Ryburne

Share this page

Small ads

Review: Michael Haslam's Scaplings, Star Jelly and a Seeming Sense of Soul

Review by Jonathan Timbers

Monday, 6 February 2017

On 17 February 2017, Calder Valley Poetry will publish Scaplings, Star Jelly and a Seeming Sense of Soul by Michael Haslam. The launch will be held at the Stubbing Wharf, Kings Street, Hebden Bridge at 7.30 pm. Guest readers will include former Forward Prize nominee, Peter Riley and Mark Hinchliffe, Deputy Chair of the Elmet Trust.

There are four reasons why this book should be on your reading list. The first is that the author is an outstandingly original, witty and entertaining writer.

The second is that he is associated with an important and innovative group of late Modernist poets called, ‘the Cambridge school’.

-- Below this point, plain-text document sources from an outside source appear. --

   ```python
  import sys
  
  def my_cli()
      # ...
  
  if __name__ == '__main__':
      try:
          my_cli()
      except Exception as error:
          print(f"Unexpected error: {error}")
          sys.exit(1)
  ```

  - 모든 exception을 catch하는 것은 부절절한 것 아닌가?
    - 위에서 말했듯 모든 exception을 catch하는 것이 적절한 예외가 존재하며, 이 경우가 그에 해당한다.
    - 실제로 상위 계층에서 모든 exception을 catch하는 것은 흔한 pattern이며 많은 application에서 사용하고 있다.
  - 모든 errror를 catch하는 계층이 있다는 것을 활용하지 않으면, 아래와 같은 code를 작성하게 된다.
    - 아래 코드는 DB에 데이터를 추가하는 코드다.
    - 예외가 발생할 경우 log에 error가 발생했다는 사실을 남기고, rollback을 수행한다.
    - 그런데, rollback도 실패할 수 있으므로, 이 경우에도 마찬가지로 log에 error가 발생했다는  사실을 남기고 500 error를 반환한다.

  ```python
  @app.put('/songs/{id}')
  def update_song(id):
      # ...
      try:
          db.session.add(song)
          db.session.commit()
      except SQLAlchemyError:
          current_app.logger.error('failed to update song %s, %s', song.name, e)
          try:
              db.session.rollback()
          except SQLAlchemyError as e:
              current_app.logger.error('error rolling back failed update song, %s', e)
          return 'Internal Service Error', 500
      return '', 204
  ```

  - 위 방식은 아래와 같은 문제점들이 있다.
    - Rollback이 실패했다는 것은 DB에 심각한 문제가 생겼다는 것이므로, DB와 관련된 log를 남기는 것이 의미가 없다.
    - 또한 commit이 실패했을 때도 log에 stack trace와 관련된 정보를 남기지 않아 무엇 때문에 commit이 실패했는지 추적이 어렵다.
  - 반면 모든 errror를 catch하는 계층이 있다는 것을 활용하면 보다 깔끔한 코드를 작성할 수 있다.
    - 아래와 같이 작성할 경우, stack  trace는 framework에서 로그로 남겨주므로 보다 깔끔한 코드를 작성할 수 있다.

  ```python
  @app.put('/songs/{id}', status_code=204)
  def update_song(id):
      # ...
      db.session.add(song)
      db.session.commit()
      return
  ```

The third is that his vision of the Upper Calder Valley, its topography, geology and life, is as distinctive and powerful as Ted Hughes’s, but utterly different. Whereas Hughes’s was ‘grim up North’, Haslam’s valley is brimming with life and (pro)creative energy.

Finally, he speaks with authority about labouring in the post industrial present – an experience which is at odds with Hebden Bridge’s fashionable self-image.

Haslam’s style - his swagger even - feeds on bucolic and picaresque Elizabethan models. His landscape is full of folklore and fantasy. However, in this book, he also draws on the style and manner of the early Romantics, particularly Wordsworth, Blake and Coleridge. Whilst there are direct references to Kubla Khan and Jerusalem, thematically, this book is more like Coleridge’s masterpiece of alienation, Dejection: An Ode. (‘The oakleaves fall and my imagination of the real has failed’).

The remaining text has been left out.